Tips and suggestions
Setting acknowledgment timeout when not using the Jitterbit system
The acknowledgment timeout property is available (on the SendOrPublish Activity) if a message is being sent to a queue from within Jitterbit. But what if you want to control the timeout but have a different system inserting the messages in the queue? The solution: when creating a message, simply add an Integer property in the JMS Message with the key JBXAcknowledgmentTimeout and a value of the required timeout in seconds_._
JMS Messages are automatically being committed even without calling the Acknowledge Activity
Check to make sure the JMS Listener is configured with Transacted Session set to True. Confirm that there is no related Acknowledge Activity that is getting fired off.

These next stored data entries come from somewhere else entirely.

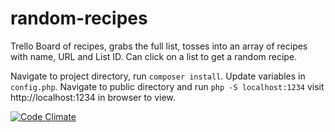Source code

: random-recipes
==============

Trello Board of recipes, grabs the full list, tosses into an array of recipes with name, URL and List ID. Can click on a list to get a random recipe. 

Navigate to project directory, run `composer install`.
Update variables in `config.php`.
Navigate to public directory and run `php -S localhost:1234` visit http://localhost:1234 in browser to view.

[![Code Climate](https://codeclimate.com/github/WebDevSummit/random-recipes/badges/gpa.svg)](https://codeclimate.com/github/WebDevSummit/random-recipes)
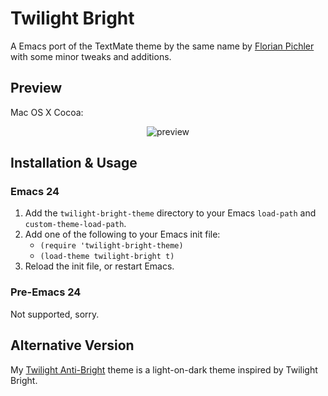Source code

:# Twilight Bright

A Emacs port of the TextMate theme by the same name by
[Florian Pichler][pichfl] with some minor tweaks and additions.

[pichfl]: http://einserver.de/goodies

## Preview

Mac OS X Cocoa:

<div style="text-align: center">
  <img src="https://github.com/jimeh/twilight-bright-theme.el/raw/master/preview/gui.png" alt="preview" />
</div>

## Installation & Usage

### Emacs 24

1. Add the `twilight-bright-theme` directory to your Emacs `load-path`
   and `custom-theme-load-path`.
2. Add one of the following to your Emacs init file:
    - `(require 'twilight-bright-theme)`
    - `(load-theme twilight-bright t)`
3. Reload the init file, or restart Emacs.

### Pre-Emacs 24

Not supported, sorry.

## Alternative Version

My [Twilight Anti-Bright][anti] theme is a light-on-dark theme inspired by Twilight
Bright.

[anti]: https://github.com/jimeh/twilight-anti-bright-theme
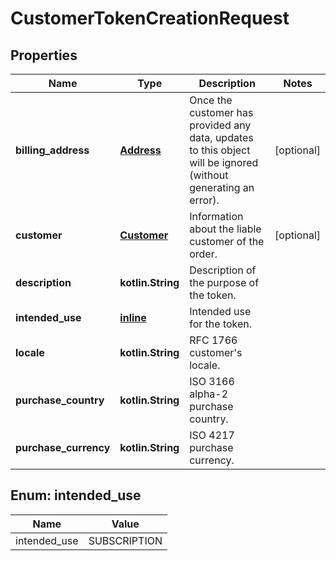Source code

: 
# CustomerTokenCreationRequest

## Properties
Name | Type | Description | Notes
------------ | ------------- | ------------- | -------------
**billing_address** | [**Address**](Address.md) | Once the customer has provided any data, updates to this object will be ignored (without generating an error). |  [optional]
**customer** | [**Customer**](Customer.md) | Information about the liable customer of the order. |  [optional]
**description** | **kotlin.String** | Description of the purpose of the token. | 
**intended_use** | [**inline**](#Intended_useEnum) | Intended use for the token. | 
**locale** | **kotlin.String** | RFC 1766 customer&#39;s locale. | 
**purchase_country** | **kotlin.String** | ISO 3166 alpha-2 purchase country. | 
**purchase_currency** | **kotlin.String** | ISO 4217 purchase currency. | 


<a name="Intended_useEnum"></a>
## Enum: intended_use
Name | Value
---- | -----
intended_use | SUBSCRIPTION



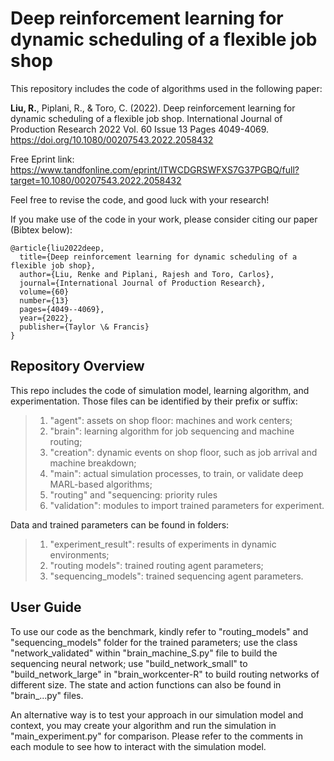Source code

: # Deep reinforcement learning for dynamic scheduling of a flexible job shop

This repository includes the code of algorithms used in the following paper: 

**Liu, R.**, Piplani, R., & Toro, C. (2022). Deep reinforcement learning for dynamic scheduling of a flexible job shop. International Journal of Production Research 2022 Vol. 60 Issue 13 Pages 4049-4069. https://doi.org/10.1080/00207543.2022.2058432

Free Eprint link: https://www.tandfonline.com/eprint/ITWCDGRSWFXS7G37PGBQ/full?target=10.1080/00207543.2022.2058432 

Feel free to revise the code, and good luck with your research!

If you make use of the code in your work, please consider citing our paper (Bibtex below):

    @article{liu2022deep,
      title={Deep reinforcement learning for dynamic scheduling of a flexible job shop},
      author={Liu, Renke and Piplani, Rajesh and Toro, Carlos},
      journal={International Journal of Production Research},
      volume={60}
      number={13}
      pages={4049--4069},
      year={2022},
      publisher={Taylor \& Francis}
    }

## Repository Overview

This repo includes the code of simulation model, learning algorithm, and experimentation. Those files can be identified by their prefix or suffix:
> 1. "agent": assets on shop floor: machines and work centers;
> 2. "brain": learning algorithm for job sequencing and machine routing;
> 3. "creation": dynamic events on shop floor, such as job arrival and machine breakdown;
> 4. "main": actual simulation processes, to train, or validate deep MARL-based algorithms;
> 5. "routing" and "sequencing: priority rules
> 6. "validation": modules to import trained parameters for experiment.

Data and trained parameters can be found in folders:
> 1. "experiment_result": results of experiments in dynamic environments;
> 2. "routing models": trained routing agent parameters;
> 3. "sequencing_models": trained sequencing agent parameters.

## User Guide

To use our code as the benchmark, kindly refer to "routing_models" and "sequencing_models" folder for the trained parameters; use the class "network_validated" within "brain_machine_S.py" file to build the sequencing neural network; use "build_network_small" to "build_network_large" in "brain_workcenter-R" to build routing networks of different size. The state and action functions can also be found in "brain_...py" files.

An alternative way is to test your approach in our simulation model and context, you may create your algorithm and run the simulation in "main_experiment.py" for comparison. Please refer to the comments in each module to see how to interact with the simulation model.

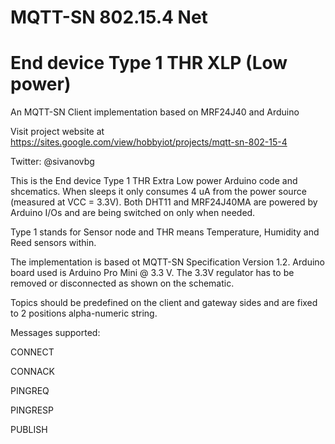 # MQTT-SN 802.15.4 Net
# End device Type 1 THR XLP (Low power)

An MQTT-SN Client implementation based on MRF24J40 and Arduino

Visit project website at https://sites.google.com/view/hobbyiot/projects/mqtt-sn-802-15-4

Twitter: @sivanovbg

This is the End device Type 1 THR Extra Low power Arduino code and shcematics. When sleeps it only consumes 4 uA from the power source (measured at VCC = 3.3V). Both DHT11 and MRF24J40MA are powered by Arduino I/Os and are being switched on only when needed.

Type 1 stands for Sensor node and THR means Temperature, Humidity and Reed sensors within.

The implementation is based ot MQTT-SN Specification Version 1.2. Arduino board used is Arduino Pro Mini @ 3.3 V. The 3.3V regulator has to be removed or disconnected as shown on the schematic.

Topics should be predefined on the client and gateway sides and are fixed to 2 positions alpha-numeric string.

Messages supported:

CONNECT

CONNACK

PINGREQ

PINGRESP

PUBLISH

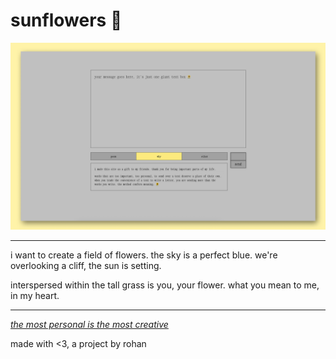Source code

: # sunflowers 🌻

<img src="screenshot.png" width="600">

---


i want to create a field of flowers.
the sky is a perfect blue.
we're overlooking a cliff,
the sun is setting.

interspersed within the tall grass
is you, your flower.
what you mean to me,
in my heart.


---
[*the most personal is the most creative*](https://www.youtube.com/shorts/W5TVfUNZAvQ)

made with <3, a project by rohan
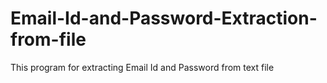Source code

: # Email-Id-and-Password-Extraction-from-file
This program for extracting Email Id and Password from text file
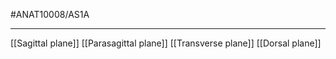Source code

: #ANAT10008/AS1A 

---
[[Sagittal plane]]
[[Parasagittal plane]]
[[Transverse plane]]
[[Dorsal plane]]
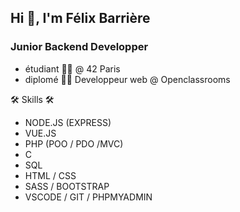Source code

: ## Hi 👋, I'm Félix Barrière

### Junior Backend Developper


*	étudiant 🧑‍🎓 @ 42 Paris
*	diplomé 👨‍🎓 Developpeur web @ Openclassrooms


🛠 Skills 🛠
*	NODE.JS (EXPRESS)
*	VUE.JS
*	PHP (POO / PDO /MVC)
*	C
*	SQL
*	HTML / CSS
*	SASS / BOOTSTRAP
*	VSCODE / GIT / PHPMYADMIN


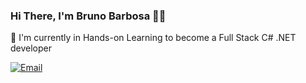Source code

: ### Hi There, I'm Bruno Barbosa 👋🏾

🔭 I'm currently in Hands-on Learning to become a Full Stack C# .NET developer

[![Email](https://img.shields.io/badge/Gmail-D14836?style=for-the-badge&logo=gmail&logoColor=white)](mailto:brunocorreiabarbosa@gmail.com)
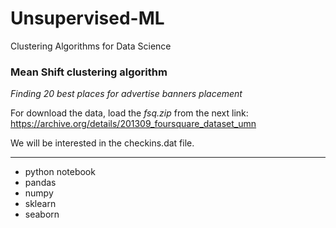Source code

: # Unsupervised-ML
Clustering Algorithms for Data Science


### Mean Shift clustering algorithm

_Finding 20 best places for advertise banners placement_

For download the data, load the _fsq.zip_  from the next link:   
https://archive.org/details/201309_foursquare_dataset_umn

We will be interested in the checkins.dat file.

______________________________________________________________________________________________________________________________

- python notebook
- pandas
- numpy
- sklearn
- seaborn
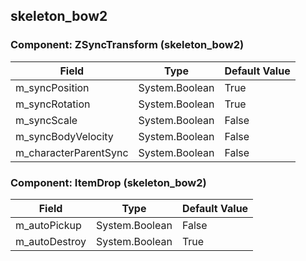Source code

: ## skeleton_bow2

### Component: ZSyncTransform (skeleton_bow2)

|Field|Type|Default Value|
|---|---|---|
|m_syncPosition|System.Boolean|True|
|m_syncRotation|System.Boolean|True|
|m_syncScale|System.Boolean|False|
|m_syncBodyVelocity|System.Boolean|False|
|m_characterParentSync|System.Boolean|False|

### Component: ItemDrop (skeleton_bow2)

|Field|Type|Default Value|
|---|---|---|
|m_autoPickup|System.Boolean|False|
|m_autoDestroy|System.Boolean|True|

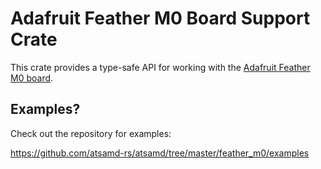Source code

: # Adafruit Feather M0 Board Support Crate

This crate provides a type-safe API for working with the [Adafruit Feather M0
board](https://www.adafruit.com/product/2772).

## Examples?

Check out the repository for examples:

https://github.com/atsamd-rs/atsamd/tree/master/feather_m0/examples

Messages that fail keep getting picked up again and failing again
If—when a failure happens—messages are rolled back, they will be placed back in the queue. Since there is a listener on the queue, it will pick the message up and try to process it again. One solution is to tweak the broker's (for example, Apache ActiveMQ) Redelivery Policy to fine-tune delays and count for the Dead Letter Queue (DLQ).
Messages that keep failing eventually disappear
If a message's Delivery Mode was set to PERSISTENT_,_ then the message isn't getting lost. It has simply been moved to the Dead Letter Queue (DLQ), as configured by the broker. If a message's Delivery Mode was NON_PERSISTENT_,_ then the message was lost after a certain number of re-deliveries (if it exceeds the broker's setting for maximum redeliveries).